Content starts

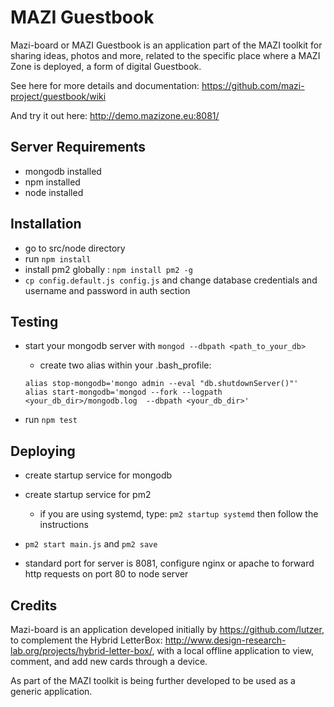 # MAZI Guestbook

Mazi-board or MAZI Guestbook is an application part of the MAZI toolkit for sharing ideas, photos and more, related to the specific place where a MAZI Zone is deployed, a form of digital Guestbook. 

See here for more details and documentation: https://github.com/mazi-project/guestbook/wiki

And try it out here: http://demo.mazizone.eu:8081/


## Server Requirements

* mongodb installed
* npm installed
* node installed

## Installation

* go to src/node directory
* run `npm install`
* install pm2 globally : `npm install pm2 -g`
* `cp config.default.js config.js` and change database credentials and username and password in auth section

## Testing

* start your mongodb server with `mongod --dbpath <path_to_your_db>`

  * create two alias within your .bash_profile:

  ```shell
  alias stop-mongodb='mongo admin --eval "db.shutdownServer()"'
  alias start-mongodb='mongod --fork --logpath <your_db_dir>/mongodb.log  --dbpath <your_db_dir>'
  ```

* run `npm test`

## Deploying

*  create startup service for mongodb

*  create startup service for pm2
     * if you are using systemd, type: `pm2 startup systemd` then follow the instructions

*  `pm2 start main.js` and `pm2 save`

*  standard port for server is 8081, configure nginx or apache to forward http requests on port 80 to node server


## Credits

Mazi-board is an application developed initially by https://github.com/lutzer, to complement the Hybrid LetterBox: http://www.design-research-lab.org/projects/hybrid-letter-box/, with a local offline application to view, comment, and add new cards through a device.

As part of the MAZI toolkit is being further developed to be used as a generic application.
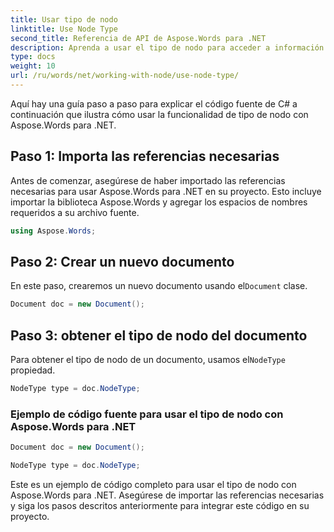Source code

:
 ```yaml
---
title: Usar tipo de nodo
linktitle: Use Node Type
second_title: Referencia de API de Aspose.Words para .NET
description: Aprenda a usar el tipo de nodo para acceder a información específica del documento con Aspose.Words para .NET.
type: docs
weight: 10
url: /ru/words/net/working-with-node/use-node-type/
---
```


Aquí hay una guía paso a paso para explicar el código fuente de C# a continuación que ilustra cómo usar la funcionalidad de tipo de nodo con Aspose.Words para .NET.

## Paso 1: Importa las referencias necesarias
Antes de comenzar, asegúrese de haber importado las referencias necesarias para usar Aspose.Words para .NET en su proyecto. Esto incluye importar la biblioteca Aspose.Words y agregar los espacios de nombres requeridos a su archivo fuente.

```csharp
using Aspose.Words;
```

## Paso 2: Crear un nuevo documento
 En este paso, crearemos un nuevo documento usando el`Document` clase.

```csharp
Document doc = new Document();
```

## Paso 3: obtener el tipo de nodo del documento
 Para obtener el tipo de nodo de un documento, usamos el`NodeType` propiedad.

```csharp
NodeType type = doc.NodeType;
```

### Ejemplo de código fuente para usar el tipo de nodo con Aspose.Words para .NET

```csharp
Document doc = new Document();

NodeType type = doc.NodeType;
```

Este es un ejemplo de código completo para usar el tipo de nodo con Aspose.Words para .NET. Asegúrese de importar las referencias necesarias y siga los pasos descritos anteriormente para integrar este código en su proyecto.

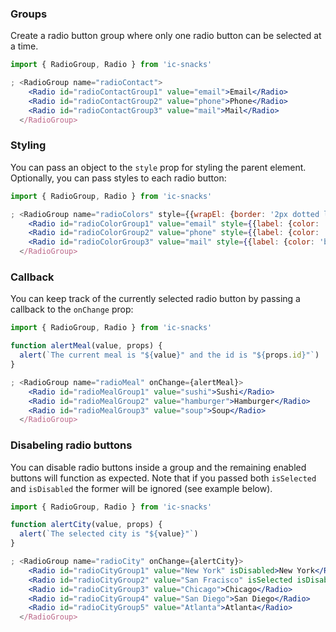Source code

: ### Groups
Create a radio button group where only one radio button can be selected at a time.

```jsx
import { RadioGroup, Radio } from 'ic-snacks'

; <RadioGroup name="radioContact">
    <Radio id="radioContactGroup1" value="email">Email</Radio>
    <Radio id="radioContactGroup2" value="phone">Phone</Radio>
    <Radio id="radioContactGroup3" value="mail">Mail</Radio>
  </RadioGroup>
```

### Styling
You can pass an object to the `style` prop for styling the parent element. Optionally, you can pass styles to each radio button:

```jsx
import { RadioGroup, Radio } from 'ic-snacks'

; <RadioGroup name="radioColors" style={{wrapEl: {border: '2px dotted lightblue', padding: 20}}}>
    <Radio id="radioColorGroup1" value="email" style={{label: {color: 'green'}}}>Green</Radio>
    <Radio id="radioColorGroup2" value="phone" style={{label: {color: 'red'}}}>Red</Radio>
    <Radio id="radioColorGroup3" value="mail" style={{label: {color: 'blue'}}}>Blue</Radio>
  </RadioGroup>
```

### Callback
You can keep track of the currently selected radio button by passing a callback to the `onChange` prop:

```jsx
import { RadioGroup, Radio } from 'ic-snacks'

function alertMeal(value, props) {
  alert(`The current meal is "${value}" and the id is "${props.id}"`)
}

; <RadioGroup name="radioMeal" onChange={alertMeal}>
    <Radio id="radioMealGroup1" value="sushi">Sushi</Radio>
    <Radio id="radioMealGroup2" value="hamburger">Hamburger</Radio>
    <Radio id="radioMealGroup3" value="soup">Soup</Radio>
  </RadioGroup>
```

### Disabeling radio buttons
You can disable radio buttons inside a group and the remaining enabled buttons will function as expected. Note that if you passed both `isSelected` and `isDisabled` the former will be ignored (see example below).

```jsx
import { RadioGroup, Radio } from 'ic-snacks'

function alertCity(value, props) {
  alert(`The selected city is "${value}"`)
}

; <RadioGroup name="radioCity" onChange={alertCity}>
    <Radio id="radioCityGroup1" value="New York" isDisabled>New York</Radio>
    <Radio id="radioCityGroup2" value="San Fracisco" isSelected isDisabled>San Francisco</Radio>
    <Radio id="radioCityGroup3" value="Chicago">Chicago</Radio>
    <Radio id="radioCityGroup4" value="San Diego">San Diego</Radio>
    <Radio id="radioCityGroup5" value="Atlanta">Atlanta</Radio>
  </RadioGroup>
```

Content ends

Would you please output each record exactly, leaving the images out?

 # MAZI Guestbook

Mazi-board or MAZI Guestbook is an application part of the MAZI toolkit for sharing ideas, photos and more, related to the specific place where a MAZI Zone is deployed, a form of digital Guestbook. 

See here for more details and documentation: https://github.com/mazi-project/guestbook/wiki

And try it out here: http://demo.mazizone.eu:8081/


## Server Requirements

* mongodb installed
* npm installed
* node installed

## Installation

* go to src/node directory
* run `npm install`
* install pm2 globally : `npm install pm2 -g`
* `cp config.default.js config.js` and change database credentials and username and password in auth section

## Testing

* start your mongodb server with `mongod --dbpath <path_to_your_db>`

  * create two alias within your .bash_profile:

  ```shell
  alias stop-mongodb='mongo admin --eval "db.shutdownServer()"'
  alias start-mongodb='mongod --fork --logpath <your_db_dir>/mongodb.log  --dbpath <your_db_dir>'
  ```

* run `npm test`

## Deploying

*  create startup service for mongodb

*  create startup service for pm2
     * if you are using systemd, type: `pm2 startup systemd` then follow the instructions

*  `pm2 start main.js` and `pm2 save`

*  standard port for server is 8081, configure nginx or apache to forward http requests on port 80 to node server


## Credits

Mazi-board is an application developed initially by https://github.com/lutzer, to complement the Hybrid LetterBox: http://www.design-research-lab.org/projects/hybrid-letter-box/, with a local offline application to view, comment, and add new cards through a device.

As part of the MAZI toolkit is being further developed to be used as a generic application.
Source code

:
 ```yaml
---
title: Usar tipo de nodo
linktitle: Use Node Type
second_title: Referencia de API de Aspose.Words para .NET
description: Aprenda a usar el tipo de nodo para acceder a información específica del documento con Aspose.Words para .NET.
type: docs
weight: 10
url: /ru/words/net/working-with-node/use-node-type/
---
```


Aquí hay una guía paso a paso para explicar el código fuente de C# a continuación que ilustra cómo usar la funcionalidad de tipo de nodo con Aspose.Words para .NET.

## Paso 1: Importa las referencias necesarias
Antes de comenzar, asegúrese de haber importado las referencias necesarias para usar Aspose.Words para .NET en su proyecto. Esto incluye importar la biblioteca Aspose.Words y agregar los espacios de nombres requeridos a su archivo fuente.

```csharp
using Aspose.Words;
```

## Paso 2: Crear un nuevo documento
 En este paso, crearemos un nuevo documento usando el`Document` clase.

```csharp
Document doc = new Document();
```

## Paso 3: obtener el tipo de nodo del documento
 Para obtener el tipo de nodo de un documento, usamos el`NodeType` propiedad.

```csharp
NodeType type = doc.NodeType;
```

### Ejemplo de código fuente para usar el tipo de nodo con Aspose.Words para .NET

```csharp
Document doc = new Document();

NodeType type = doc.NodeType;
```

Este es un ejemplo de código completo para usar el tipo de nodo con Aspose.Words para .NET. Asegúrese de importar las referencias necesarias y siga los pasos descritos anteriormente para integrar este código en su proyecto.

Source code

: ### Groups
Create a radio button group where only one radio button can be selected at a time.

```jsx
import { RadioGroup, Radio } from 'ic-snacks'

; <RadioGroup name="radioContact">
    <Radio id="radioContactGroup1" value="email">Email</Radio>
    <Radio id="radioContactGroup2" value="phone">Phone</Radio>
    <Radio id="radioContactGroup3" value="mail">Mail</Radio>
  </RadioGroup>
```

### Styling
You can pass an object to the `style` prop for styling the parent element. Optionally, you can pass styles to each radio button:

```jsx
import { RadioGroup, Radio } from 'ic-snacks'

; <RadioGroup name="radioColors" style={{wrapEl: {border: '2px dotted lightblue', padding: 20}}}>
    <Radio id="radioColorGroup1" value="email" style={{label: {color: 'green'}}}>Green</Radio>
    <Radio id="radioColorGroup2" value="phone" style={{label: {color: 'red'}}}>Red</Radio>
    <Radio id="radioColorGroup3" value="mail" style={{label: {color: 'blue'}}}>Blue</Radio>
  </RadioGroup>
```

### Callback
You can keep track of the currently selected radio button by passing a callback to the `onChange` prop:

```jsx
import { RadioGroup, Radio } from 'ic-snacks'

function alertMeal(value, props) {
  alert(`The current meal is "${value}" and the id is "${props.id}"`)
}

; <RadioGroup name="radioMeal" onChange={alertMeal}>
    <Radio id="radioMealGroup1" value="sushi">Sushi</Radio>
    <Radio id="radioMealGroup2" value="hamburger">Hamburger</Radio>
    <Radio id="radioMealGroup3" value="soup">Soup</Radio>
  </RadioGroup>
```

### Disabeling radio buttons
You can disable radio buttons inside a group and the remaining enabled buttons will function as expected. Note that if you passed both `isSelected` and `isDisabled` the former will be ignored (see example below).

```jsx
import { RadioGroup, Radio } from 'ic-snacks'

function alertCity(value, props) {
  alert(`The selected city is "${value}"`)
}

; <RadioGroup name="radioCity" onChange={alertCity}>
    <Radio id="radioCityGroup1" value="New York" isDisabled>New York</Radio>
    <Radio id="radioCityGroup2" value="San Fracisco" isSelected isDisabled>San Francisco</Radio>
    <Radio id="radioCityGroup3" value="Chicago">Chicago</Radio>
    <Radio id="radioCityGroup4" value="San Diego">San Diego</Radio>
    <Radio id="radioCityGroup5" value="Atlanta">Atlanta</Radio>
  </RadioGroup>
```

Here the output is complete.